Poland Ambassador to Brazil
- In office October 2023 – July 2024
- Succeeded by: Jakub Skiba

Personal details
- Born: 9 July 1973 (age 53) Białystok
- Spouse: Igor Janke
- Alma mater: University of Warsaw
- Profession: journalist, politician

= Bogna Janke =

Polish politician (born 1973)

Bogna Joanna Janke (born 9 July 1973 in Białystok) is a Polish journalist and politician, Secretary of State at the Chancellery of the President of the Republic of Poland (2021–2022), ambassador of Poland to Brazil (2023–2024).

== Life ==
Janke grew up in Olsztyn. In 1997, she finished German studies at the University of Warsaw. She graduated from doctoral studies, as well. In 2023, she completed postgraduate studies of foreign service at the Warsaw School of Economics.

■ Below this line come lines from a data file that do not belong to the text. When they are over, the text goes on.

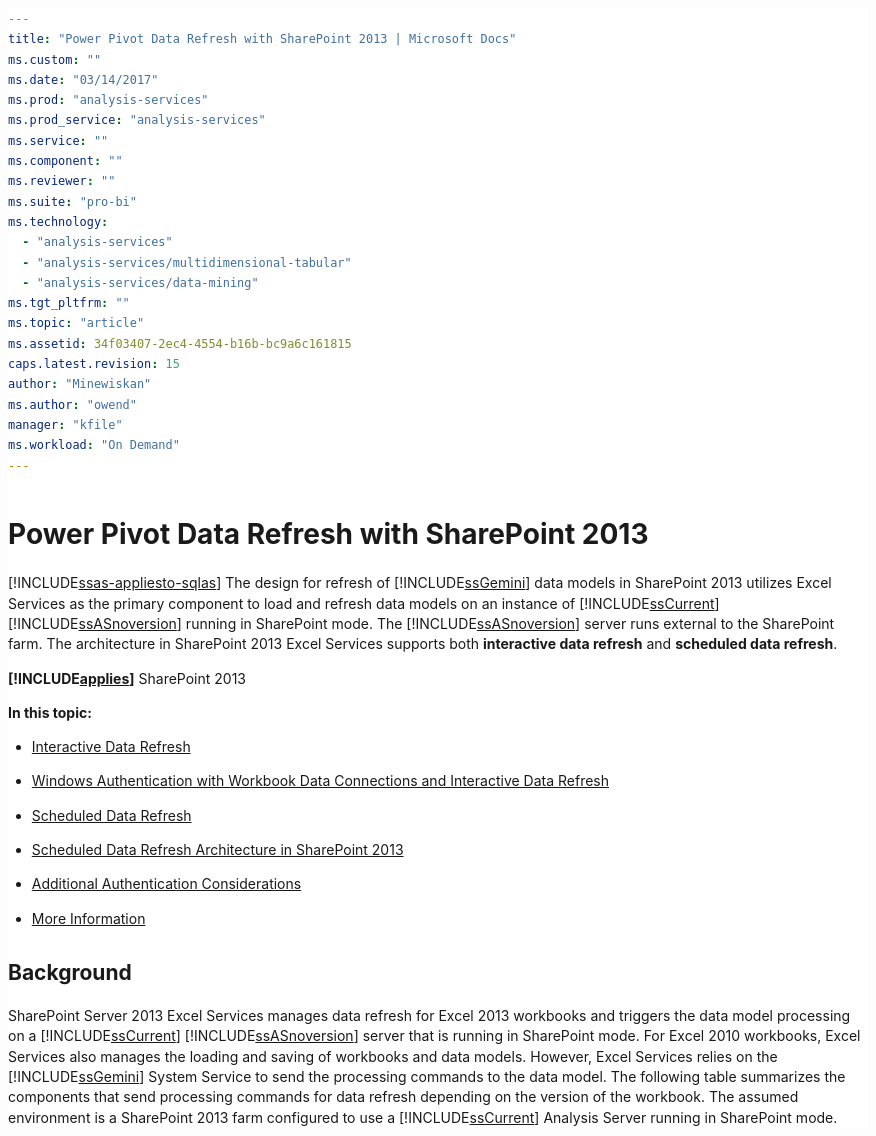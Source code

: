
 ```yaml
---
title: "Power Pivot Data Refresh with SharePoint 2013 | Microsoft Docs"
ms.custom: ""
ms.date: "03/14/2017"
ms.prod: "analysis-services"
ms.prod_service: "analysis-services"
ms.service: ""
ms.component: ""
ms.reviewer: ""
ms.suite: "pro-bi"
ms.technology: 
  - "analysis-services"
  - "analysis-services/multidimensional-tabular"
  - "analysis-services/data-mining"
ms.tgt_pltfrm: ""
ms.topic: "article"
ms.assetid: 34f03407-2ec4-4554-b16b-bc9a6c161815
caps.latest.revision: 15
author: "Minewiskan"
ms.author: "owend"
manager: "kfile"
ms.workload: "On Demand"
---
```

# Power Pivot Data Refresh with SharePoint 2013
[!INCLUDE[ssas-appliesto-sqlas](../../includes/ssas-appliesto-sqlas.md)]
  The design for refresh of [!INCLUDE[ssGemini](../../includes/ssgemini-md.md)] data models in SharePoint 2013 utilizes Excel Services as the primary component to load and refresh data models on an instance of [!INCLUDE[ssCurrent](../../includes/sscurrent-md.md)] [!INCLUDE[ssASnoversion](../../includes/ssasnoversion-md.md)] running in SharePoint mode. The [!INCLUDE[ssASnoversion](../../includes/ssasnoversion-md.md)] server runs external to the SharePoint farm. The architecture in SharePoint 2013 Excel Services supports both **interactive data refresh** and **scheduled data refresh**.  
  
 **[!INCLUDE[applies](../../includes/applies-md.md)]**  SharePoint 2013  
  
 **In this topic:**  
  
-   [Interactive Data Refresh](#bkmk_interactive_refresh)  
  
-   [Windows Authentication with Workbook Data Connections and Interactive Data Refresh](#bkmk_windows_auth_interactive_data_refresh)  
  
-   [Scheduled Data Refresh](#bkmk_scheduled_refresh)  
  
-   [Scheduled Data Refresh Architecture in SharePoint 2013](#bkmk_refresh_architecture)  
  
-   [Additional Authentication Considerations](#datarefresh_additional_authentication)  
  
-   [More Information](#bkmk_moreinformation)  
  
## Background  
 SharePoint Server 2013 Excel Services manages data refresh for Excel 2013 workbooks and triggers the data model processing on a [!INCLUDE[ssCurrent](../../includes/sscurrent-md.md)] [!INCLUDE[ssASnoversion](../../includes/ssasnoversion-md.md)] server that is running in SharePoint mode. For Excel 2010 workbooks, Excel Services also manages the loading and saving of workbooks and data models. However, Excel Services relies on the [!INCLUDE[ssGemini](../../includes/ssgemini-md.md)] System Service to send the processing commands to the data model. The following table summarizes the components that send processing commands for data refresh depending on the version of the workbook. The assumed environment is a SharePoint 2013 farm configured to use a [!INCLUDE[ssCurrent](../../includes/sscurrent-md.md)] Analysis Server running in SharePoint mode.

She began her professional career at the Telewizja Polska, Polish public service broadcaster. In 1998, she joined foreign affairs section of the Polish Press Agency. Between 2001 and 2003, she was a publisher of the local newspaper "Gazeta Południowa". From 2004 to 2006, she was editor of the TVN24 news channel. In 2006, she co-founded with her husband Igor Janke blog portal salon24.pl, of which she has been president and co-owner until 2021. She was a volunteer with the Fundacja Świętego Mikołaja (The Saint Nicholas Foundation). In 2012, she founded Warsaw Field Hospitals Foundation (Fundacja Warszawskie Szpitale Polowe). She has been its president until 2021 whose aim was to create an exhibition commemorating field hospitals from the Warsaw Uprising.

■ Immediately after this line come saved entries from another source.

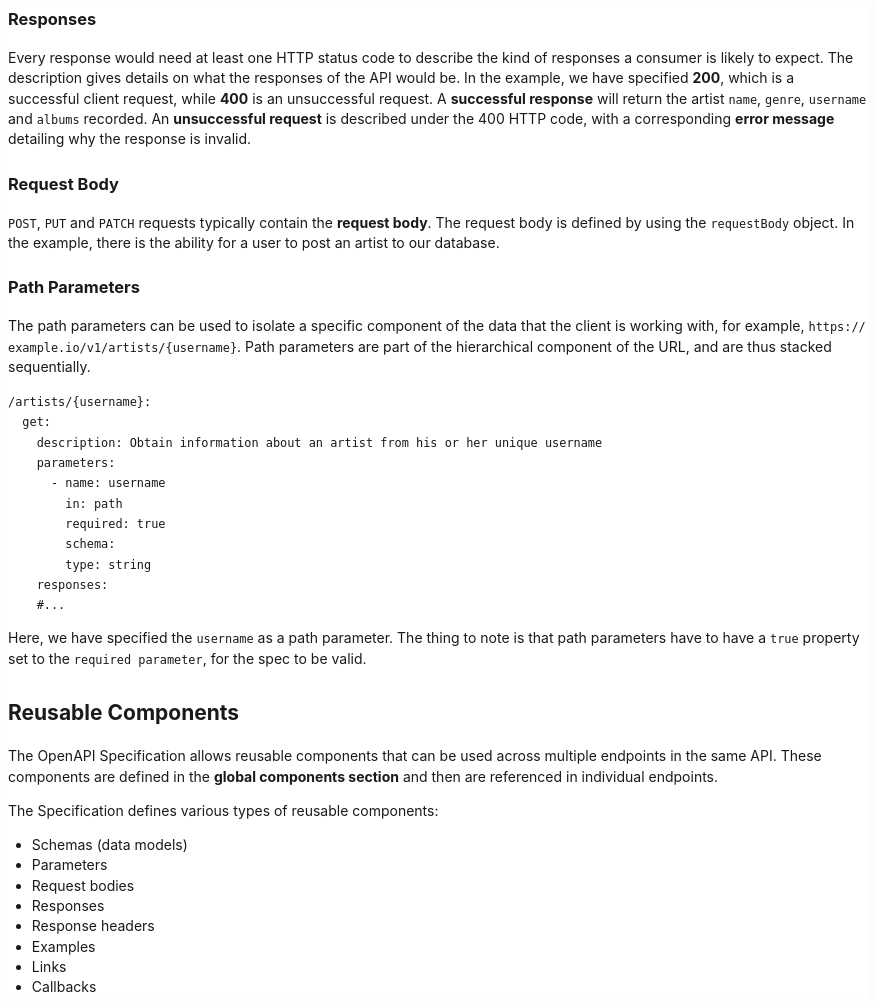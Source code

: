 ### Responses
Every response would need at least one HTTP status code to describe the kind of responses a consumer is likely 
to expect. The description gives details on what the responses of the API would be.
In the example, we have specified **200**, which is a successful client request, while **400** is an 
unsuccessful request.
A **successful response** will return the artist `name`, `genre`, `username` and `albums` recorded. 
An **unsuccessful request** is described under the 400 HTTP code, with a corresponding **error message** detailing 
why the response is invalid.

### Request Body
`POST`, `PUT` and `PATCH` requests typically contain the **request body**. 
The request body is defined by using the `requestBody` object. 
In the example, there is the ability for a user to post an artist to our database.

### Path Parameters
The path parameters can be used to isolate a specific component of the data that the client is working with, 
for example, `https://example.io/v1/artists/{username}`. 
Path parameters are part of the hierarchical component of the URL, and are thus stacked sequentially.
```
/artists/{username}:
  get:
    description: Obtain information about an artist from his or her unique username
    parameters:
      - name: username
        in: path
        required: true
        schema:
        type: string
    responses:
    #...
```
Here, we have specified the `username` as a path parameter. 
The thing to note is that path parameters have to have a `true` property set to the `required parameter`, 
for the spec to be valid.

## Reusable Components

The OpenAPI Specification allows reusable components that can be used across multiple endpoints in the same API. 
These components are defined in the **global components section** and then are referenced in individual endpoints. 

The Specification defines various types of reusable components:
* Schemas (data models)
* Parameters
* Request bodies
* Responses
* Response headers
* Examples
* Links
* Callbacks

On 13 July 2021, she took the post of the Secretary of State at the Chancellery of the President of the Republic of Poland Andrzej Duda. She was responsible for the social dialogue. She was also member of the President's National Development Council. She finished her term on 30 June 2022. Next, she was columnist of the "Rzeczpospolita" daily and Onet.pl.

On 8 September 2023, she was appointed Poland ambassador to Brazil. She began her term in October 2023 and ended in July 2024.

== Private life ==
Janke lives in Konstancin-Jeziorna. Married to journalist Igor Janke, mother of two sons.